Your answer must be the lines of the entries below, exactly as written, from the first line through the line containing "- Messaging hooks".

::::::::::

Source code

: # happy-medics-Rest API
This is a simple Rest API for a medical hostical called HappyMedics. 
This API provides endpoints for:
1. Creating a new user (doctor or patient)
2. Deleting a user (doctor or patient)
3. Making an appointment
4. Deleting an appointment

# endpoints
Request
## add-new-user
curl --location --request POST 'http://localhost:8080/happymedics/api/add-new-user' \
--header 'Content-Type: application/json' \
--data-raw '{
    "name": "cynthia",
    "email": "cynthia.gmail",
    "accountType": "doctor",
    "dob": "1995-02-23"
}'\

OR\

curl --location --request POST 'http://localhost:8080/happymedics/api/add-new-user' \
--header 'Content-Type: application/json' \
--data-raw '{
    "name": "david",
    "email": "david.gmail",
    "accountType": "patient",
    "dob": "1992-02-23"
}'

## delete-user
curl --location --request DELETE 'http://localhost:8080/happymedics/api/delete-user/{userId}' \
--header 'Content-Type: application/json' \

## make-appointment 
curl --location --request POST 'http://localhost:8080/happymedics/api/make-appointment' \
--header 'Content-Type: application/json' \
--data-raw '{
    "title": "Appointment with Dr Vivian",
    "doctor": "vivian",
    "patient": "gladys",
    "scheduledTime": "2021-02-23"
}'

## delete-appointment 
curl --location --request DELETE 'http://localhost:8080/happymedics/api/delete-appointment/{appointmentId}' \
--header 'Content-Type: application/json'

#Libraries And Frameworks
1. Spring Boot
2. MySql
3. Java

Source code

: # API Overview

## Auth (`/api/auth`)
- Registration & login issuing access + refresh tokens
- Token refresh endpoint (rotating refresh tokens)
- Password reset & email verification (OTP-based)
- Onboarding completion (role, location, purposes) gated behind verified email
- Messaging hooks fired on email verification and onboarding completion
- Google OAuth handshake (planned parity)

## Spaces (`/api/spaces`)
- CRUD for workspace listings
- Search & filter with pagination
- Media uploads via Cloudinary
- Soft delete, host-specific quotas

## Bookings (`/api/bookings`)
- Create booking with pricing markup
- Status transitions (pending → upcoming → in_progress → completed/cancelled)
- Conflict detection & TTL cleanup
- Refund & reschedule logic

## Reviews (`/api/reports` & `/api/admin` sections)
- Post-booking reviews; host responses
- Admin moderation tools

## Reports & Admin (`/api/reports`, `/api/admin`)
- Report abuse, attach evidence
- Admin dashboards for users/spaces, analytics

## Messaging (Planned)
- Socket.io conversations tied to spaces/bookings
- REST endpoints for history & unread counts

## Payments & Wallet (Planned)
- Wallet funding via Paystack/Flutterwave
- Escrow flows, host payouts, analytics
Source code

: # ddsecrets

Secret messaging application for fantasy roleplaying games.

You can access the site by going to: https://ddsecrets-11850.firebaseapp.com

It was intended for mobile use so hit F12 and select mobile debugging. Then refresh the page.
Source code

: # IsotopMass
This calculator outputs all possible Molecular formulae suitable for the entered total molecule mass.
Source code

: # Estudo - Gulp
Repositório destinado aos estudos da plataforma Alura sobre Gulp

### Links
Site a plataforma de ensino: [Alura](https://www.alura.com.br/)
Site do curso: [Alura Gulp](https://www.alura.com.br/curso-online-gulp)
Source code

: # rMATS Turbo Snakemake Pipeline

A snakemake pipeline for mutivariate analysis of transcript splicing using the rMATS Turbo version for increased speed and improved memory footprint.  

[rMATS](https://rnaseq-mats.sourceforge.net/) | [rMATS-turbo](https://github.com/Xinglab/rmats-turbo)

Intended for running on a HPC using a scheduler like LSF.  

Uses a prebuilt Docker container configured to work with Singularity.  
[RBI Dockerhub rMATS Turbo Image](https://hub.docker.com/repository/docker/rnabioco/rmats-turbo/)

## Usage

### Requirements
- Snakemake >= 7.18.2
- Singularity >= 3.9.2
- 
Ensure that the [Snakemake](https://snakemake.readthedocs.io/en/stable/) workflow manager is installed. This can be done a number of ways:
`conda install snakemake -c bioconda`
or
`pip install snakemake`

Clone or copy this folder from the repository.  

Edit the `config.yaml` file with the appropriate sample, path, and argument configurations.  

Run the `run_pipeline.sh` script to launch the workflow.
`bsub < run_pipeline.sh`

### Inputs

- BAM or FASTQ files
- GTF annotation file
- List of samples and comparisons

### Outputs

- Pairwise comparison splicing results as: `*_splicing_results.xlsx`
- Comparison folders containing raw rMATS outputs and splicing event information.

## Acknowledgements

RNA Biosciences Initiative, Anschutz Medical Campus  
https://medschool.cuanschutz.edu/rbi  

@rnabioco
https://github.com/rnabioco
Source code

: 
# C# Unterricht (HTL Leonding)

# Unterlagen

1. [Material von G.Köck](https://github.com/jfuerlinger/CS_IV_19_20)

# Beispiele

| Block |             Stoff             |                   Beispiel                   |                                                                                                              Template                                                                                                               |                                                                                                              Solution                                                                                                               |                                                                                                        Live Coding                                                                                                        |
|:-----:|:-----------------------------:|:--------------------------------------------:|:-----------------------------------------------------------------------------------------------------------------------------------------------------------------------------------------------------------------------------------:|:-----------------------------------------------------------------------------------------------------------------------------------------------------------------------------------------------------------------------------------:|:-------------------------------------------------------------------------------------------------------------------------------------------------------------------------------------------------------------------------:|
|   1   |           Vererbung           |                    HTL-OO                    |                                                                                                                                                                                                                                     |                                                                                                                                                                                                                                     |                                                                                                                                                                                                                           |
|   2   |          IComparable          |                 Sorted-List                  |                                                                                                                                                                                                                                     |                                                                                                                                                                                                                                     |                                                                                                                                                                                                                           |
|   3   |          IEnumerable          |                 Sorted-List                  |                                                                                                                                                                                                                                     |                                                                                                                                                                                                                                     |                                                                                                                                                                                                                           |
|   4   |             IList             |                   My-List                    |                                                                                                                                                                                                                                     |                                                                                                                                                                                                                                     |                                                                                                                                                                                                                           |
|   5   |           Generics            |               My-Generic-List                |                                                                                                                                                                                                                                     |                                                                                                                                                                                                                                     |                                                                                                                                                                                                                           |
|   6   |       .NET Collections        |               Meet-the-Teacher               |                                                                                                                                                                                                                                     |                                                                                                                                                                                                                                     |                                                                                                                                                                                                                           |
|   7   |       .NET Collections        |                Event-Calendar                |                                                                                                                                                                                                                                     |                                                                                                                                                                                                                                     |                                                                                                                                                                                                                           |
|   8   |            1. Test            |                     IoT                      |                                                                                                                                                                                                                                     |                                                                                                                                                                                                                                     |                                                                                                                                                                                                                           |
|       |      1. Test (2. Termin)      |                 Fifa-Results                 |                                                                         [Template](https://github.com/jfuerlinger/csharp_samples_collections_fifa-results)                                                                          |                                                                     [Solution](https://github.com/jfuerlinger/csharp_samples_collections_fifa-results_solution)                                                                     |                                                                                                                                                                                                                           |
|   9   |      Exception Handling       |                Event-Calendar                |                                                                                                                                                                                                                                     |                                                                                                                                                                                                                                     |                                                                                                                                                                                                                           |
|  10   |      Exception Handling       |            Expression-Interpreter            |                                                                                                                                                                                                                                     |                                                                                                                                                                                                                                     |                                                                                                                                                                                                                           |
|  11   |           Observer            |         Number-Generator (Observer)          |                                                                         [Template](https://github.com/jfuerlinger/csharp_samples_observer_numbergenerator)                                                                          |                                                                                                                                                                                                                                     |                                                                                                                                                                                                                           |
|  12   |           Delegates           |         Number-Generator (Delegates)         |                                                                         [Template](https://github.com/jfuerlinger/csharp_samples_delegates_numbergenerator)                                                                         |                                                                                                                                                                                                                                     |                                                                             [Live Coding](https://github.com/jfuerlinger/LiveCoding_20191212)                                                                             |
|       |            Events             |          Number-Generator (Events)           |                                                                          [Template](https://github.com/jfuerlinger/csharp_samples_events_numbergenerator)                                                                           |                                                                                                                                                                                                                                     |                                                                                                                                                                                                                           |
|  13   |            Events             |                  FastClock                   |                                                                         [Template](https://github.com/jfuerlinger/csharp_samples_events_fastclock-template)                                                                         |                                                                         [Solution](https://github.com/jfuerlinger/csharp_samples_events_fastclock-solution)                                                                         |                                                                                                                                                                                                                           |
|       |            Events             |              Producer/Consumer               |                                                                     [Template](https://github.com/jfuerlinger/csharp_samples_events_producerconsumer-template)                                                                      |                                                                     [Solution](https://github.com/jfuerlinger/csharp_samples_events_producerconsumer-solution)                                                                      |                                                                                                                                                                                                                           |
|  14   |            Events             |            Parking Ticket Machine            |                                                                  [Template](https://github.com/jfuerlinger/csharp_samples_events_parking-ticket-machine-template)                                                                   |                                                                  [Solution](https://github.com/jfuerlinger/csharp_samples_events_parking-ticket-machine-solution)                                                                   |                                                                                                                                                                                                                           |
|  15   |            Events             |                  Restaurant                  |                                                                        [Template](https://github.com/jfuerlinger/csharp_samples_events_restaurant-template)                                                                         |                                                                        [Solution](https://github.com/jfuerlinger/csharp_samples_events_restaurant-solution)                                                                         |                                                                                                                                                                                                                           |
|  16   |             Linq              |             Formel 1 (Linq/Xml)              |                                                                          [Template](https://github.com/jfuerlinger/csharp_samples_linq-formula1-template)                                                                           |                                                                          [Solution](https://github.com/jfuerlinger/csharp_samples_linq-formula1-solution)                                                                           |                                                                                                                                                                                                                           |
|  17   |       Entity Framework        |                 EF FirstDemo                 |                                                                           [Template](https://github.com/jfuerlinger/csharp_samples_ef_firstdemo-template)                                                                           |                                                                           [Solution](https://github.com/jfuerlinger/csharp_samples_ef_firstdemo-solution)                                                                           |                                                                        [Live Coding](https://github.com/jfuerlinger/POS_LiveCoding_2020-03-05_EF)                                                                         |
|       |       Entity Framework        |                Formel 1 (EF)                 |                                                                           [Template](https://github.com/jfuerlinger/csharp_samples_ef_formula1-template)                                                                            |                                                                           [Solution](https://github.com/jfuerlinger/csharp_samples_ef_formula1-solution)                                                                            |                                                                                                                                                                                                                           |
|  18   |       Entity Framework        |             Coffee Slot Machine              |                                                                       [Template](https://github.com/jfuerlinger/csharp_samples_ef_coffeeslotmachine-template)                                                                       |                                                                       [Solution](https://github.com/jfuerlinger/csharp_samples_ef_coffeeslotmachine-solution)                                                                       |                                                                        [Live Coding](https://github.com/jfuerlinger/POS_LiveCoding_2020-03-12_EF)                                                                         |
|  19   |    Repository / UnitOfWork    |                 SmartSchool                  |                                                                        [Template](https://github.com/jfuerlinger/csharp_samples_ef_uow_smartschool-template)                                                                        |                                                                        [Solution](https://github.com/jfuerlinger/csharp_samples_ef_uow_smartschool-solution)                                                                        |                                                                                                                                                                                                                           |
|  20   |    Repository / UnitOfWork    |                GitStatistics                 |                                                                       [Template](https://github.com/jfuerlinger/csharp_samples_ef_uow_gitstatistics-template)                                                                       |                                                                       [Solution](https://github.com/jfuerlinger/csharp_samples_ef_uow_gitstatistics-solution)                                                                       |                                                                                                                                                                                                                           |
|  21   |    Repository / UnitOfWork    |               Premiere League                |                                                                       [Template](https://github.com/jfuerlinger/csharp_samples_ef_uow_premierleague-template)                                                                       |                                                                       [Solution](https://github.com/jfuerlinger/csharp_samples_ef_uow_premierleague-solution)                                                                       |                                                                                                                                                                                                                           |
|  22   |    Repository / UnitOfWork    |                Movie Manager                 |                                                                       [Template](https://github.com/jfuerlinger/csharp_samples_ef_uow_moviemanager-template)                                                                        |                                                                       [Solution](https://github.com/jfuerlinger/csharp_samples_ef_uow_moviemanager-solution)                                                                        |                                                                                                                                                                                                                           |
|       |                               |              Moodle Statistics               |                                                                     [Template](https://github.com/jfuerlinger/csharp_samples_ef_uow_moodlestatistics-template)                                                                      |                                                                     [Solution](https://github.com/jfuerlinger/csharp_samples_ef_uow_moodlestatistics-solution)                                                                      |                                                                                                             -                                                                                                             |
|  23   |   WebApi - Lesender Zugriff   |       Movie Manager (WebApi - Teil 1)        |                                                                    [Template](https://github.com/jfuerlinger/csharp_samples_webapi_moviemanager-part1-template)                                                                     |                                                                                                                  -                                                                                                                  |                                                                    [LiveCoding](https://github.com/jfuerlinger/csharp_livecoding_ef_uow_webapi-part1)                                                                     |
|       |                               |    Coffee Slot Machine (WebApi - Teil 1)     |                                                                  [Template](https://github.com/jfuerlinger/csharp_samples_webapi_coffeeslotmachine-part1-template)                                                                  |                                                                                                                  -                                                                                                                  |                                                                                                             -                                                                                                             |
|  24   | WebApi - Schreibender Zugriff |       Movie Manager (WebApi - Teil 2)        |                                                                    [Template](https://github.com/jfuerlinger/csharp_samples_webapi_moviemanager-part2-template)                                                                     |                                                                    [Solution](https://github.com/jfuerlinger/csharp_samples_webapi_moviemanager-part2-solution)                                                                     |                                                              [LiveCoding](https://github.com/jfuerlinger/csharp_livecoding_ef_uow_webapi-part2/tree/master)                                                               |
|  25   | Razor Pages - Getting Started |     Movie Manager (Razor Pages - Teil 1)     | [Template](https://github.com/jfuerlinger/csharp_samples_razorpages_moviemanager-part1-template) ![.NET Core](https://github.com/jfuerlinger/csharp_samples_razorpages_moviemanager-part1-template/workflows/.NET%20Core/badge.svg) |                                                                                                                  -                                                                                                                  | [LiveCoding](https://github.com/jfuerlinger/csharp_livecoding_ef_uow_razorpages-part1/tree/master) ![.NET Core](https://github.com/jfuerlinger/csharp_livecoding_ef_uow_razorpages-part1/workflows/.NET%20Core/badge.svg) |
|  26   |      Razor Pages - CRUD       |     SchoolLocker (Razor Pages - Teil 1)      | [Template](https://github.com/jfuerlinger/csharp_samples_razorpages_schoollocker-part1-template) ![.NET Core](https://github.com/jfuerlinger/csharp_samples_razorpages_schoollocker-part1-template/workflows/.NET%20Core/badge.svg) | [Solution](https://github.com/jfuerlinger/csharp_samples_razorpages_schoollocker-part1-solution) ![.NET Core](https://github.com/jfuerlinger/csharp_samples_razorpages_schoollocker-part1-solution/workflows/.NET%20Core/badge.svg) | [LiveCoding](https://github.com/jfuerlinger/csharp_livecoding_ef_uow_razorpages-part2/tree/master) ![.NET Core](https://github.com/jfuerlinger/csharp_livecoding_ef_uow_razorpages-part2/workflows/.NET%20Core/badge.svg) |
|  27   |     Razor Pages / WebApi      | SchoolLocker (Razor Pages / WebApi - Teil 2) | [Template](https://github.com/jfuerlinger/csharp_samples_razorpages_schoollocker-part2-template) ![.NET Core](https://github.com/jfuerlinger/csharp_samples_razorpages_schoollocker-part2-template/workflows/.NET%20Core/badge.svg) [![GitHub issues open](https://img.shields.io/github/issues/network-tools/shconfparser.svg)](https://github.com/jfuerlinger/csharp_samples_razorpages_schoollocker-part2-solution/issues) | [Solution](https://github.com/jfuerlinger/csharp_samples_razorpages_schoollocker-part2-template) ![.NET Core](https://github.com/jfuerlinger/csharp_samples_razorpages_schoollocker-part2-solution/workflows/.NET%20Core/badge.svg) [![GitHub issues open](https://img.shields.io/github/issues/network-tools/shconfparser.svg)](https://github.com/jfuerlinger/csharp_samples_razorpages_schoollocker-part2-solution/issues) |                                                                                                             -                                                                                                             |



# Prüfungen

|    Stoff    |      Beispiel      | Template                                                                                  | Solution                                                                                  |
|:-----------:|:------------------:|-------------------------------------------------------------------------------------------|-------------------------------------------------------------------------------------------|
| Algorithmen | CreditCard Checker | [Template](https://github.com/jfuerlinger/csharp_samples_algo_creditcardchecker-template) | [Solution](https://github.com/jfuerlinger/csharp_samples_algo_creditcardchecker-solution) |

::::::::::

> Completed task:
Source code

: # happy-medics-Rest API
This is a simple Rest API for a medical hostical called HappyMedics. 
This API provides endpoints for:
1. Creating a new user (doctor or patient)
2. Deleting a user (doctor or patient)
3. Making an appointment
4. Deleting an appointment

# endpoints
Request
## add-new-user
curl --location --request POST 'http://localhost:8080/happymedics/api/add-new-user' \
--header 'Content-Type: application/json' \
--data-raw '{
    "name": "cynthia",
    "email": "cynthia.gmail",
    "accountType": "doctor",
    "dob": "1995-02-23"
}'\

OR\

curl --location --request POST 'http://localhost:8080/happymedics/api/add-new-user' \
--header 'Content-Type: application/json' \
--data-raw '{
    "name": "david",
    "email": "david.gmail",
    "accountType": "patient",
    "dob": "1992-02-23"
}'

## delete-user
curl --location --request DELETE 'http://localhost:8080/happymedics/api/delete-user/{userId}' \
--header 'Content-Type: application/json' \

## make-appointment 
curl --location --request POST 'http://localhost:8080/happymedics/api/make-appointment' \
--header 'Content-Type: application/json' \
--data-raw '{
    "title": "Appointment with Dr Vivian",
    "doctor": "vivian",
    "patient": "gladys",
    "scheduledTime": "2021-02-23"
}'

## delete-appointment 
curl --location --request DELETE 'http://localhost:8080/happymedics/api/delete-appointment/{appointmentId}' \
--header 'Content-Type: application/json'

#Libraries And Frameworks
1. Spring Boot
2. MySql
3. Java

Source code

: # API Overview

## Auth (`/api/auth`)
- Registration & login issuing access + refresh tokens
- Token refresh endpoint (rotating refresh tokens)
- Password reset & email verification (OTP-based)
- Onboarding completion (role, location, purposes) gated behind verified email
- Messaging hooks fired on email verification and onboarding completion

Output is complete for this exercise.